▶ Prompt
Each line of the records that follow must come back exactly, with pictures skipped.

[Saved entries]
• • • • •

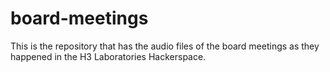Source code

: board-meetings
==============

This is the repository that has the audio files of the board meetings as they happened in the H3 Laboratories Hackerspace.

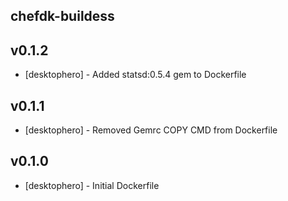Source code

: ## chefdk-buildess

v0.1.2
------
- [desktophero] - Added statsd:0.5.4 gem to Dockerfile

v0.1.1
------
- [desktophero] - Removed Gemrc COPY CMD from Dockerfile

v0.1.0
------
- [desktophero] - Initial Dockerfile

• • • • •

▶ Result
Source code

: board-meetings
==============

This is the repository that has the audio files of the board meetings as they happened in the H3 Laboratories Hackerspace.

Source code

: ## chefdk-buildess

v0.1.2
------
- [desktophero] - Added statsd:0.5.4 gem to Dockerfile

v0.1.1
------
- [desktophero] - Removed Gemrc COPY CMD from Dockerfile

v0.1.0
------
- [desktophero] - Initial Dockerfile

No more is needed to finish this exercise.